SQL Server, Using UNION ALL for multiple tables th

2019-04-04 15:08发布

问题:

I need help also about paging and using UNION ALL for multiple tables:

How do i implement an optimized paging when joining multiple tables using UNION ALL and returning only specific number of rows...


declare @startRow int
declare @PageCount int

set @startRow = 0
set @PageCount = 20

set rowcount @PageCount

select Row_Number() OVER(Order by col1) as RowNumber, col1, col2
from
(
    select col1, col2 from table1 where datetimeCol between (@dateFrom and @dateTo)
    union all
    select col1, col2 from table2 where datetimeCol between (@dateFrom and @dateTo)
    union all
    select col1, col2 from table3 where datetimeCol between (@dateFrom and @dateTo)
    union all
    select col1, col2 from table4 where datetimeCol between (@dateFrom and @dateTo)
    union all
    select col1, col2 from table5 where datetimeCol between (@dateFrom and @dateTo)
) as tmpTable
where RowNumber > @startRow

table 3, 4, & 5 have huge number of row (millions of rows) where table 1 & 2 may only have few thousand rows.

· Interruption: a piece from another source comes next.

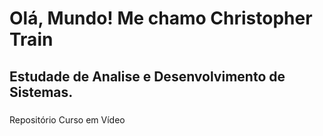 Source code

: # Olá, Mundo!  Me chamo Christopher Train

## Estudade de Analise e Desenvolvimento de Sistemas.

### 

 Repositório Curso em Vídeo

If startRow is "0", I only expect data from Row 1 to 20 (from Table1). I'm getting the correct result but has a high overhead on the remaining table while sql server tries to all all the data and filter it....

the longer the interval of the @dateFrom and @dateTo makes my query significantly slower while trying to retrieve only few rows from the overall result set

Please help how i can implement a simple but better approach with a similar logic. :(

回答1:

Consider using OFFSET FETCH clause (works starting with MSSQL 2012):

declare @startRow int
declare @PageCount int

set @startRow = 0
set @PageCount = 20


select col1, col2
from
(
    select col1, col2 from table1 where datetimeCol between (@dateFrom and @dateTo)
    union all
    select col1, col2 from table2 where datetimeCol between (@dateFrom and @dateTo)
    union all
    select col1, col2 from table3 where datetimeCol between (@dateFrom and @dateTo)
    union all
    select col1, col2 from table4 where datetimeCol between (@dateFrom and @dateTo)
    union all
    select col1, col2 from table5 where datetimeCol between (@dateFrom and @dateTo)
) as tmpTable
order by col1
offset @startRow rows
fetch next @PageCount rows only

I also want to mention here, why this query always takes O(n*log(n)) time.
To execute this query, database needs to:

  1. to union multiple lists into one list - takes O(n) time for each table, where n - total number of rows in your tables;
  2. sort list by col1 - takes O(n*log(n)), where n - is total number of rows
  3. traverse the list in sorted order, skip @startRow rows, take next @PageCount rows.

As you can see, you need to union and sort all data to get the expected result (number 3).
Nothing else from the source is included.